5000 of which were sent to our community of crowdfunders and 3000 for our pilot in Kenya. We are incredibly grateful for the support we’ve received from around the world to make this a reality.

+ Over 3000 of these were assembled in Kenya

Inspired by the success and quality clean cookstoves manufactured by Burn in their factory in Ruiru, Kenya, we collaborated with them to be able to test local assembly of GravityLights. Our Technical Director, Jim Reeves was there to train up 10 people to assemble and quality control 3000 GravityLights, produced over several months.

+ We built a great sales team for our pilot in Kenya

With the pro-bono support of Anjarwalla & Khanna via A4ID, we established a trading subsidiary, GravityLight Kenya Ltd, to be able to build a local sales team to conduct this pilot.

Eric, Collinse, Job and James worked across The Coast, Western, Nyanza, Eastern and Central Kenya – raising awareness, building relationships with community groups, selling to and supporting customers with their GravityLights.

+ We tested different marketing approaches across the country

Kicking off with a cross-country roadshow supported by Shell’s #Makethefuture campaign, we reached over 30,000 people, demonstrated GravityLight to 16,000, raising awareness of the risk of kerosene and introducing GravityLight as a clean, safe alternative.

Through surveys at the roadshow we were also able to gather a more detailed picture of the different dynamics across rural, urban and peri-urban locations and different regions: access to energy, alternative solutions used, income levels, openness to new ideas, decision making role of men vs women and, ultimately, interest in GravityLight. 2674 people registered their interest in buying a GravityLight when we launched in the following months.

With this understanding, our team developed and refined a tailored sales strategy for their regions. From stands at market days to presenting to community savings groups, the key principles were

  • Building awareness through a visible (bright orange!) branded presence and live demonstrations at market days and community group meetings.
  • Building familiarity and trust through regular, consistent presence at market days and building a local network of sales agents in each town.

+ We trialled instalment payment programmes to increase affordability and accessibility for customers living on just $2-5/day

One of the objectives of our pilot was to test sustainable models for GravityLight to scale. First, this means designing a product that people need and want, and that evolves with user feedback and secondly, establishing a price that offers ‘great value for money’, is affordable, and which also generates sufficient revenue for sales agent salaries.

For a household spending $0.50/day on kerosene for light, a GravityLight at $25 would pay for itself within 50 days of switching. However, the off-grid households we spoke with, living on c.$3/day, struggled to afford a single upfront payment of $25.

Our sales team designed an instalment payment trial of different payment options to help overcome this big hurdle to sales – and impact. We worked in parallel with community savings groups, called Saccos and Chamas, to provide financial support and community endorsement of a customer’s trustworthiness.

Throughout, mobile tools – such as mobile money (MPESA) and mobile surveys (Appsheets) were incredibly helpful, making sales and follow-ups with customers easy and efficient.

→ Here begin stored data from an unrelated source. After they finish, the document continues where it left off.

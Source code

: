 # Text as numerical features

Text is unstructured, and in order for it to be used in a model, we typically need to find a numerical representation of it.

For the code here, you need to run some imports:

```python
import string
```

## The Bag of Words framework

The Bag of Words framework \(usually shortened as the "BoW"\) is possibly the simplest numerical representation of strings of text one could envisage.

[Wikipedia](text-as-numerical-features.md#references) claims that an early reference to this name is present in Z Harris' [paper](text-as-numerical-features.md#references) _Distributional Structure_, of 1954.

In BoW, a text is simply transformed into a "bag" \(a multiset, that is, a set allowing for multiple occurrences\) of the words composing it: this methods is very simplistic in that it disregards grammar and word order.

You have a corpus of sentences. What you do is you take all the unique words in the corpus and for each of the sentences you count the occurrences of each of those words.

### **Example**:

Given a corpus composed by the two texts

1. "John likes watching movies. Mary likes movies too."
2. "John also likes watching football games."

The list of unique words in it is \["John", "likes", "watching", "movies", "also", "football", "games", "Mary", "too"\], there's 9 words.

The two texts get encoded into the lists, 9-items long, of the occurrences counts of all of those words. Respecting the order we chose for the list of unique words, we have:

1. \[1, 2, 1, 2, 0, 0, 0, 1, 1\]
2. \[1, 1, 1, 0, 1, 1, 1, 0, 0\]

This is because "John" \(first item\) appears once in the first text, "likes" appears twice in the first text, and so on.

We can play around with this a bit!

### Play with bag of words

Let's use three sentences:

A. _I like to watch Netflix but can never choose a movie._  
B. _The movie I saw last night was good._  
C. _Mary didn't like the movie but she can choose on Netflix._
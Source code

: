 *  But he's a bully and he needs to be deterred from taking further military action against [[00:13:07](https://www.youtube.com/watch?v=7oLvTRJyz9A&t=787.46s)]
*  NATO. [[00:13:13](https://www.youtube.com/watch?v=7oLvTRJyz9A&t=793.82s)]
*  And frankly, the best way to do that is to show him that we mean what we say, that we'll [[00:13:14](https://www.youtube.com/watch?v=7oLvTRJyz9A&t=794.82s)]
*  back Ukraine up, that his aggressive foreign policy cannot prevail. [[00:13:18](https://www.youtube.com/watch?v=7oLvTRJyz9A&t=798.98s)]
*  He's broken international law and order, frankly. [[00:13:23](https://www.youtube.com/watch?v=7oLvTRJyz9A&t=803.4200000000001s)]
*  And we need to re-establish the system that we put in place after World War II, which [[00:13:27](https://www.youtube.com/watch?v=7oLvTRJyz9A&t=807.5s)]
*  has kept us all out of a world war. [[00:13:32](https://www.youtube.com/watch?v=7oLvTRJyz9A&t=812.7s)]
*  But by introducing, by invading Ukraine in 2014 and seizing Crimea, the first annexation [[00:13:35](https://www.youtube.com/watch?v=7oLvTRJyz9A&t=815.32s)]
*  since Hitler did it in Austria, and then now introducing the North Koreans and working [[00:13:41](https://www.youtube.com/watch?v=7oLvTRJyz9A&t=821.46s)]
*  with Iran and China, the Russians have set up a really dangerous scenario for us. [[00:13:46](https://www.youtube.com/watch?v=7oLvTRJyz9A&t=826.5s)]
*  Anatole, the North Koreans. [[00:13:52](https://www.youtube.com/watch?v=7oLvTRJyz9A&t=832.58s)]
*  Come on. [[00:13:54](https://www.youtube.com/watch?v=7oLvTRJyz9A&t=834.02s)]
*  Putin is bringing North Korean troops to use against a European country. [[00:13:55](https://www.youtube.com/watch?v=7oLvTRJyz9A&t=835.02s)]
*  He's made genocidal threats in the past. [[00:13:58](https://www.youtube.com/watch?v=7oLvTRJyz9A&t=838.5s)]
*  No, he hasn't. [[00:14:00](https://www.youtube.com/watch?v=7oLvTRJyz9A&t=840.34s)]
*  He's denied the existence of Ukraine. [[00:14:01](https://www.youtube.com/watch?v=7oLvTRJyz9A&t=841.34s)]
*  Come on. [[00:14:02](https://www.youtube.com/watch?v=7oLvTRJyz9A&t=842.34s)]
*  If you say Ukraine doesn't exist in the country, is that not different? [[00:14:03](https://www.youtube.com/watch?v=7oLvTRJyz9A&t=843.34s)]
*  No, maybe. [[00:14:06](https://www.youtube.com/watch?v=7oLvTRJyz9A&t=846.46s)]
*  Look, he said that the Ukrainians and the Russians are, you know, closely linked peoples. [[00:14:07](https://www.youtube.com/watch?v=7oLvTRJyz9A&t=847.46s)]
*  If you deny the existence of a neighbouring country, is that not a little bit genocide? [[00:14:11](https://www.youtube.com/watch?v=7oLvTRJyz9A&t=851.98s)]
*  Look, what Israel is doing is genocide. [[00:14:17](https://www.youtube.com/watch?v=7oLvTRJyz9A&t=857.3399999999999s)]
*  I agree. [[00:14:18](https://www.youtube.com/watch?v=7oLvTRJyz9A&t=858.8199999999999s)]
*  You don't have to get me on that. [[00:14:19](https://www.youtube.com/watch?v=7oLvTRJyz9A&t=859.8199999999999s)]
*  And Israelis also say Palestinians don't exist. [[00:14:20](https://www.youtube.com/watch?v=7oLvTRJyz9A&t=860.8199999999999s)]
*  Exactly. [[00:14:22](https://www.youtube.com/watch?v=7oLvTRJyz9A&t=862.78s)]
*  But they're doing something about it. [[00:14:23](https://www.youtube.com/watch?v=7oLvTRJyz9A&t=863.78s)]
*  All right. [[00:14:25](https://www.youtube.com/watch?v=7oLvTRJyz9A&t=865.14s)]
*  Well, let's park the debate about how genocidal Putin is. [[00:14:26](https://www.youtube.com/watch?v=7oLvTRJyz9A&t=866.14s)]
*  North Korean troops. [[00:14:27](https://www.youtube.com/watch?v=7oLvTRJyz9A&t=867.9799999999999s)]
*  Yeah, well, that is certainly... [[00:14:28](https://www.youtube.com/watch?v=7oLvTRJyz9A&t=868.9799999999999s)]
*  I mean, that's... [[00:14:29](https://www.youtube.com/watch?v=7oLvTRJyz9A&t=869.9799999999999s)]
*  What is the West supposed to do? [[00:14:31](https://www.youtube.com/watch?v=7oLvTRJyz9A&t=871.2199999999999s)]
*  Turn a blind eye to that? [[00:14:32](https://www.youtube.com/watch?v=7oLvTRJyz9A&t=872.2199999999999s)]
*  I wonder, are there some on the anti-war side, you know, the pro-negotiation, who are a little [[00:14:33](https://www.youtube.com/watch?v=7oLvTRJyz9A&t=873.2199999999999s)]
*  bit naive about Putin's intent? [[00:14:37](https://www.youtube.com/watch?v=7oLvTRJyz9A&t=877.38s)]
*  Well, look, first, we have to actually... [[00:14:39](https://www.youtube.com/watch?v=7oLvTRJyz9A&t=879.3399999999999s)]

+ We conducted in depth research, with independent partners, to gather feedback from users and potential customers

Understanding the use and benefits of GravityLight has been central throughout our activities. Asking questions such as: How does the product perform over time? What are the adoption rates of GravityLight? To what extent does it replace a kerosene lamp? What are the barriers to purchase and use? How does it compare to alternative options? Would users recommend it to a friend? We aimed to validate GravityLight’s actual performance in a variety of situations, its ability to replace kerosene lamps and to test our hypotheses about GravityLight’s and the financial, health and environmental benefits generated over time.

Ultimately, conclusions from this research form the basis of future decisions for both the product and The GravityLight Foundation’s approach and activities.

To gather and assess this information, and ensure it’s as reliable and useful as possible, we have used a number of approaches, tools and independent research partners. Funding from Stiftung DOEN, Comic Relief and SPRING supported us to conduct SMS surveys, phone interviews and in home observations with GravityLight users, focus groups with ‘potential users’, and a comparative study where families used and evaluated GravityLight with alternative lighting solutions. From mobile surveys and phone interviews to in home observations and interviews across several months, market research and user feedback has been at the heart of our pilot in Kenya.

In our next posts we’ll be sharing more about the insights gained from this research and their implications for the future…

And we want to thank you for your support along the way!

Many incredible people and organisations have made this possible. We want to thank every single donor and our Indiegogo crowdfunders; the generosity of low and pro bono professionals who have volunteered their time and expertise; and the financial and strategic support of several foundations, charities and companies.